→ **Task to carry out**:
Reproduce word for word the lines from the beginning of the entries to the line with "- 👀 We support", both included, but none of the pictures.
Start of Material for the task
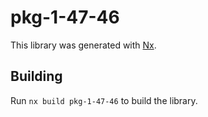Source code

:# pkg-1-47-46

This library was generated with [Nx](https://nx.dev).

## Building

Run `nx build pkg-1-47-46` to build the library.
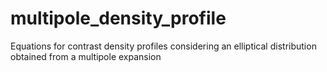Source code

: # multipole_density_profile
Equations for contrast density profiles considering an elliptical distribution obtained from a multipole expansion
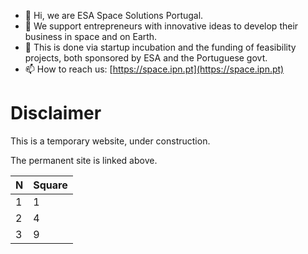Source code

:- 👋 Hi, we are ESA Space Solutions Portugal.
- 👀 We support entrepreneurs with innovative ideas to develop their business in space and on Earth.
- 🌱 This is done via startup incubation and the funding of feasibility projects, both sponsored by ESA and the Portuguese govt.
- 📫 How to reach us: [https://space.ipn.pt](https://space.ipn.pt)

# Disclaimer

This is a temporary website, under construction.

The permanent site is linked above.

| N | Square |
| --- | --- |
| 1 | 1 |
| 2 | 4 | 
| 3 | 9 |

<!---
SpacePedroNunes/SpacePedroNunes is a ✨ special ✨ repository because its `README.md` (this file) appears on your GitHub profile.
You can click the Preview link to take a look at your changes.
--->
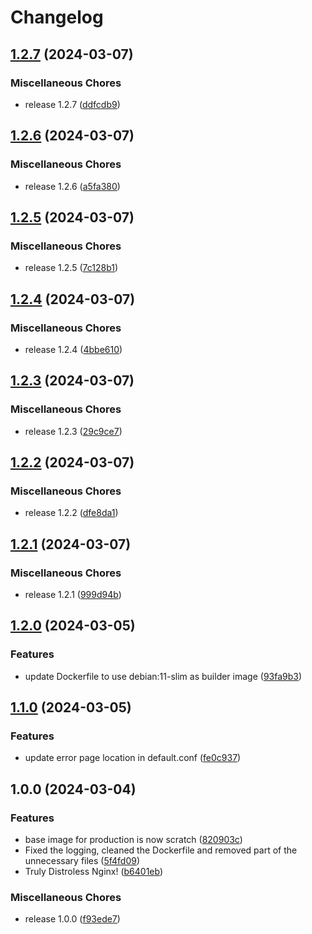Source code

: # Changelog

## [1.2.7](https://github.com/Nos-Futurs/distroless-nginx/compare/v1.2.6...v1.2.7) (2024-03-07)


### Miscellaneous Chores

* release 1.2.7 ([ddfcdb9](https://github.com/Nos-Futurs/distroless-nginx/commit/ddfcdb92804c14563642894a6edda8e45ace1b6a))

## [1.2.6](https://github.com/Nos-Futurs/distroless-nginx/compare/v1.2.5...v1.2.6) (2024-03-07)


### Miscellaneous Chores

* release 1.2.6 ([a5fa380](https://github.com/Nos-Futurs/distroless-nginx/commit/a5fa3808e52f78bc052ae86d29581ca4f7a99fa2))

## [1.2.5](https://github.com/Nos-Futurs/distroless-nginx/compare/v1.2.4...v1.2.5) (2024-03-07)


### Miscellaneous Chores

* release 1.2.5 ([7c128b1](https://github.com/Nos-Futurs/distroless-nginx/commit/7c128b10b10b86d90e5ddcfc0fad8bdc14416f42))

## [1.2.4](https://github.com/Nos-Futurs/distroless-nginx/compare/v1.2.3...v1.2.4) (2024-03-07)


### Miscellaneous Chores

* release 1.2.4 ([4bbe610](https://github.com/Nos-Futurs/distroless-nginx/commit/4bbe6109019a0c6bea94d22fe509f68b56f3dc89))

## [1.2.3](https://github.com/Nos-Futurs/distroless-nginx/compare/v1.2.2...v1.2.3) (2024-03-07)


### Miscellaneous Chores

* release 1.2.3 ([29c9ce7](https://github.com/Nos-Futurs/distroless-nginx/commit/29c9ce7a9958b1d2c37418f521f5cb00f2f32edb))

## [1.2.2](https://github.com/Nos-Futurs/distroless-nginx/compare/v1.2.1...v1.2.2) (2024-03-07)


### Miscellaneous Chores

* release 1.2.2 ([dfe8da1](https://github.com/Nos-Futurs/distroless-nginx/commit/dfe8da172f2e0bbba2fb4f6485ab719db6372f39))

## [1.2.1](https://github.com/Nos-Futurs/distroless-nginx/compare/v1.2.0...v1.2.1) (2024-03-07)


### Miscellaneous Chores

* release 1.2.1 ([999d94b](https://github.com/Nos-Futurs/distroless-nginx/commit/999d94b8e210a4ac1ae7428e12ec4426e4adea51))

## [1.2.0](https://github.com/Nos-Futurs/distroless-nginx/compare/v1.1.0...v1.2.0) (2024-03-05)


### Features

* update Dockerfile to use debian:11-slim as builder image ([93fa9b3](https://github.com/Nos-Futurs/distroless-nginx/commit/93fa9b39fd4107fd8ef7cd7d0fa5488b31666c1d))

## [1.1.0](https://github.com/Nos-Futurs/distroless-nginx/compare/v1.0.0...v1.1.0) (2024-03-05)


### Features

* update error page location in default.conf ([fe0c937](https://github.com/Nos-Futurs/distroless-nginx/commit/fe0c937ea872d8a1b1569abbc1e09477c3d36df2))

## 1.0.0 (2024-03-04)


### Features

* base image for production is now scratch ([820903c](https://github.com/Nos-Futurs/distroless-nginx/commit/820903ca5f2a43206c29cfb34bead15a2815f16c))
* Fixed the logging, cleaned the Dockerfile and removed part of the unnecessary files ([5f4fd09](https://github.com/Nos-Futurs/distroless-nginx/commit/5f4fd09d2d111cfcbb0295226148e6bca4257f84))
* Truly Distroless Nginx! ([b6401eb](https://github.com/Nos-Futurs/distroless-nginx/commit/b6401eb50f5114c1ce21d07f577c76b5ad1c272c))


### Miscellaneous Chores

* release 1.0.0 ([f93ede7](https://github.com/Nos-Futurs/distroless-nginx/commit/f93ede7e386f35453904542fff33f68eae889190))
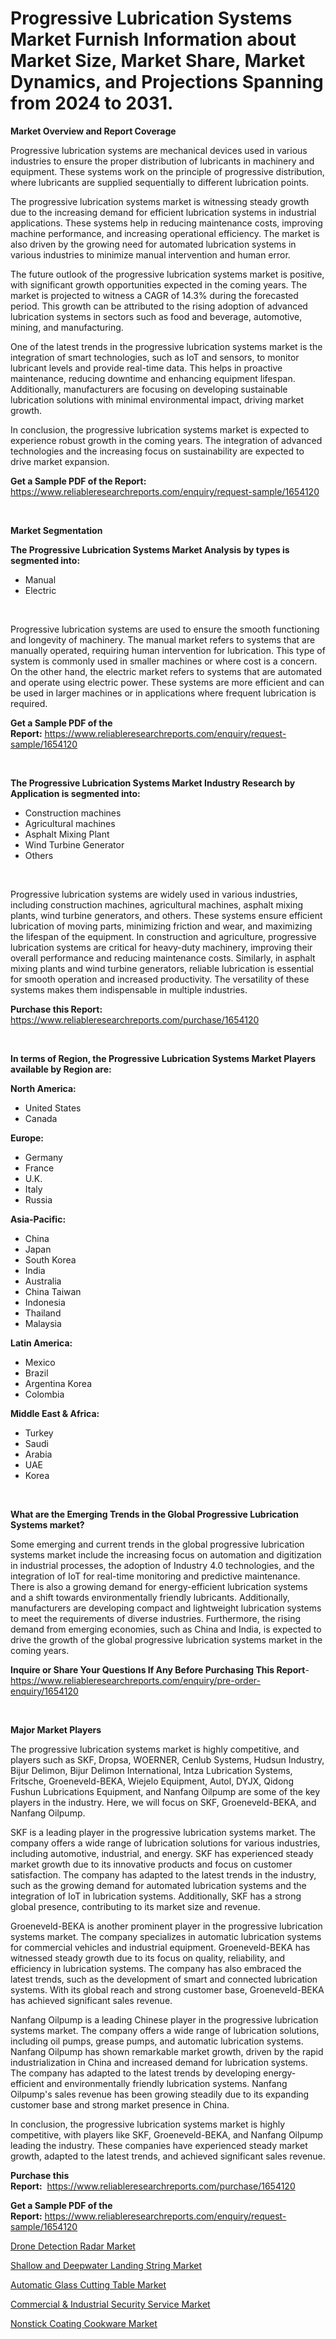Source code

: <p><h1>Progressive Lubrication Systems Market Furnish Information about Market Size, Market Share, Market Dynamics, and Projections Spanning from 2024 to 2031.</h1></p><p><strong>Market Overview and Report Coverage</strong></p>
<p><p>Progressive lubrication systems are mechanical devices used in various industries to ensure the proper distribution of lubricants in machinery and equipment. These systems work on the principle of progressive distribution, where lubricants are supplied sequentially to different lubrication points.</p><p>The progressive lubrication systems market is witnessing steady growth due to the increasing demand for efficient lubrication systems in industrial applications. These systems help in reducing maintenance costs, improving machine performance, and increasing operational efficiency. The market is also driven by the growing need for automated lubrication systems in various industries to minimize manual intervention and human error.</p><p>The future outlook of the progressive lubrication systems market is positive, with significant growth opportunities expected in the coming years. The market is projected to witness a CAGR of 14.3% during the forecasted period. This growth can be attributed to the rising adoption of advanced lubrication systems in sectors such as food and beverage, automotive, mining, and manufacturing.</p><p>One of the latest trends in the progressive lubrication systems market is the integration of smart technologies, such as IoT and sensors, to monitor lubricant levels and provide real-time data. This helps in proactive maintenance, reducing downtime and enhancing equipment lifespan. Additionally, manufacturers are focusing on developing sustainable lubrication solutions with minimal environmental impact, driving market growth.</p><p>In conclusion, the progressive lubrication systems market is expected to experience robust growth in the coming years. The integration of advanced technologies and the increasing focus on sustainability are expected to drive market expansion.</p></p>
<p><strong>Get a Sample PDF of the Report:</strong> <a href="https://www.reliableresearchreports.com/enquiry/request-sample/1654120">https://www.reliableresearchreports.com/enquiry/request-sample/1654120</a></p>
<p>&nbsp;</p>
<p><strong>Market Segmentation</strong></p>
<p><strong>The Progressive Lubrication Systems Market Analysis by types is segmented into:</strong></p>
<p><ul><li>Manual</li><li>Electric</li></ul></p>
<p>&nbsp;</p>
<p><p>Progressive lubrication systems are used to ensure the smooth functioning and longevity of machinery. The manual market refers to systems that are manually operated, requiring human intervention for lubrication. This type of system is commonly used in smaller machines or where cost is a concern. On the other hand, the electric market refers to systems that are automated and operate using electric power. These systems are more efficient and can be used in larger machines or in applications where frequent lubrication is required.</p></p>
<p><strong>Get a Sample PDF of the Report:</strong>&nbsp;<a href="https://www.reliableresearchreports.com/enquiry/request-sample/1654120">https://www.reliableresearchreports.com/enquiry/request-sample/1654120</a></p>
<p>&nbsp;</p>
<p><strong>The Progressive Lubrication Systems Market Industry Research by Application is segmented into:</strong></p>
<p><ul><li>Construction machines</li><li>Agricultural machines</li><li>Asphalt Mixing Plant</li><li>Wind Turbine Generator</li><li>Others</li></ul></p>
<p>&nbsp;</p>
<p><p>Progressive lubrication systems are widely used in various industries, including construction machines, agricultural machines, asphalt mixing plants, wind turbine generators, and others. These systems ensure efficient lubrication of moving parts, minimizing friction and wear, and maximizing the lifespan of the equipment. In construction and agriculture, progressive lubrication systems are critical for heavy-duty machinery, improving their overall performance and reducing maintenance costs. Similarly, in asphalt mixing plants and wind turbine generators, reliable lubrication is essential for smooth operation and increased productivity. The versatility of these systems makes them indispensable in multiple industries.</p></p>
<p><strong>Purchase this Report:</strong>&nbsp; <a href="https://www.reliableresearchreports.com/purchase/1654120">https://www.reliableresearchreports.com/purchase/1654120</a></p>
<p>&nbsp;</p>
<p><strong>In terms of Region, the Progressive Lubrication Systems Market Players available by Region are:</strong></p>
<p>
    <p> <strong> North America: </strong>
        <ul>
            <li>United States</li>
            <li>Canada</li>
        </ul>
        </p> 
    <p> <strong> Europe: </strong>
        <ul>
            <li>Germany</li>
            <li>France</li>
            <li>U.K.</li>
            <li>Italy</li>
            <li>Russia</li>
        </ul>
        </p> 
    <p> <strong> Asia-Pacific: </strong>
        <ul>
            <li>China</li>
            <li>Japan</li>
            <li>South Korea</li>
            <li>India</li>
            <li>Australia</li>
            <li>China Taiwan</li>
            <li>Indonesia</li>
            <li>Thailand</li>
            <li>Malaysia</li>
        </ul>
        </p> 
    <p> <strong> Latin America: </strong>
        <ul>
            <li>Mexico</li>
            <li>Brazil</li>
            <li>Argentina Korea</li>
            <li>Colombia</li>
        </ul>
        </p> 
    <p> <strong> Middle East & Africa: </strong>
        <ul>
            <li>Turkey</li>
            <li>Saudi</li>
            <li>Arabia</li>
            <li>UAE</li>
            <li>Korea</li>
        </ul>
    </p>
    </p>
<p>&nbsp;</p>
<p><strong>What are the Emerging Trends in the Global Progressive Lubrication Systems market?</strong></p>
<p><p>Some emerging and current trends in the global progressive lubrication systems market include the increasing focus on automation and digitization in industrial processes, the adoption of Industry 4.0 technologies, and the integration of IoT for real-time monitoring and predictive maintenance. There is also a growing demand for energy-efficient lubrication systems and a shift towards environmentally friendly lubricants. Additionally, manufacturers are developing compact and lightweight lubrication systems to meet the requirements of diverse industries. Furthermore, the rising demand from emerging economies, such as China and India, is expected to drive the growth of the global progressive lubrication systems market in the coming years.</p></p>
<p><strong>Inquire or Share Your Questions If Any Before Purchasing This Report</strong>- <a href="https://www.reliableresearchreports.com/enquiry/pre-order-enquiry/1654120">https://www.reliableresearchreports.com/enquiry/pre-order-enquiry/1654120</a></p>
<p>&nbsp;</p>
<p><strong>Major Market Players</strong></p>
<p><p>The progressive lubrication systems market is highly competitive, and players such as SKF, Dropsa, WOERNER, Cenlub Systems, Hudsun Industry, Bijur Delimon, Bijur Delimon International, Intza Lubrication Systems, Fritsche, Groeneveld-BEKA, Wiejelo Equipment, Autol, DYJX, Qidong Fushun Lubrications Equipment, and Nanfang Oilpump are some of the key players in the industry. Here, we will focus on SKF, Groeneveld-BEKA, and Nanfang Oilpump.</p><p>SKF is a leading player in the progressive lubrication systems market. The company offers a wide range of lubrication solutions for various industries, including automotive, industrial, and energy. SKF has experienced steady market growth due to its innovative products and focus on customer satisfaction. The company has adapted to the latest trends in the industry, such as the growing demand for automated lubrication systems and the integration of IoT in lubrication systems. Additionally, SKF has a strong global presence, contributing to its market size and revenue.</p><p>Groeneveld-BEKA is another prominent player in the progressive lubrication systems market. The company specializes in automatic lubrication systems for commercial vehicles and industrial equipment. Groeneveld-BEKA has witnessed steady growth due to its focus on quality, reliability, and efficiency in lubrication systems. The company has also embraced the latest trends, such as the development of smart and connected lubrication systems. With its global reach and strong customer base, Groeneveld-BEKA has achieved significant sales revenue.</p><p>Nanfang Oilpump is a leading Chinese player in the progressive lubrication systems market. The company offers a wide range of lubrication solutions, including oil pumps, grease pumps, and automatic lubrication systems. Nanfang Oilpump has shown remarkable market growth, driven by the rapid industrialization in China and increased demand for lubrication systems. The company has adapted to the latest trends by developing energy-efficient and environmentally friendly lubrication systems. Nanfang Oilpump's sales revenue has been growing steadily due to its expanding customer base and strong market presence in China.</p><p>In conclusion, the progressive lubrication systems market is highly competitive, with players like SKF, Groeneveld-BEKA, and Nanfang Oilpump leading the industry. These companies have experienced steady market growth, adapted to the latest trends, and achieved significant sales revenue.</p></p>
<p><strong>Purchase this Report:</strong>&nbsp;&nbsp;<a href="https://www.reliableresearchreports.com/purchase/1654120">https://www.reliableresearchreports.com/purchase/1654120</a></p>
<p></p>
<p><strong>Get a Sample PDF of the Report:</strong>&nbsp;<a href="https://www.reliableresearchreports.com/enquiry/request-sample/1654120">https://www.reliableresearchreports.com/enquiry/request-sample/1654120</a></p>
<p><p><a href="https://github.com/jsmusil/Market-Research-Report-List-1/blob/main/drone-detection-radar-market.md">Drone Detection Radar Market</a></p><p><a href="https://medium.com/@bradomar67436/shallow-and-deepwater-landing-string-market-size-cagr-trends-2024-2030-dc00bbffbe67">Shallow and Deepwater Landing String Market</a></p><p><a href="https://github.com/beatblasta/Market-Research-Report-List-1/blob/main/automatic-glass-cutting-table-market.md">Automatic Glass Cutting Table Market</a></p><p><a href="https://medium.com/@bradomar67436/commercial-amp-industrial-security-service-market-comprehensive-assessment-by-type-application-a7c6ec00cd87">Commercial & Industrial Security Service Market</a></p><p><a href="https://medium.com/@bradomar67436/nonstick-coating-cookware-nbsp-market-focuses-on-market-share-size-and-projected-forecast-till-152ea9dcb1df">Nonstick Coating Cookware Market</a></p></p>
End of Material for the task
→ **Your solution**:
Source code

:# pkg-1-47-46

This library was generated with [Nx](https://nx.dev).

## Building

Run `nx build pkg-1-47-46` to build the library.
Source code

: # multipole_density_profile
Equations for contrast density profiles considering an elliptical distribution obtained from a multipole expansion
Source code

:- 👋 Hi, we are ESA Space Solutions Portugal.
- 👀 We support entrepreneurs with innovative ideas to develop their business in space and on Earth.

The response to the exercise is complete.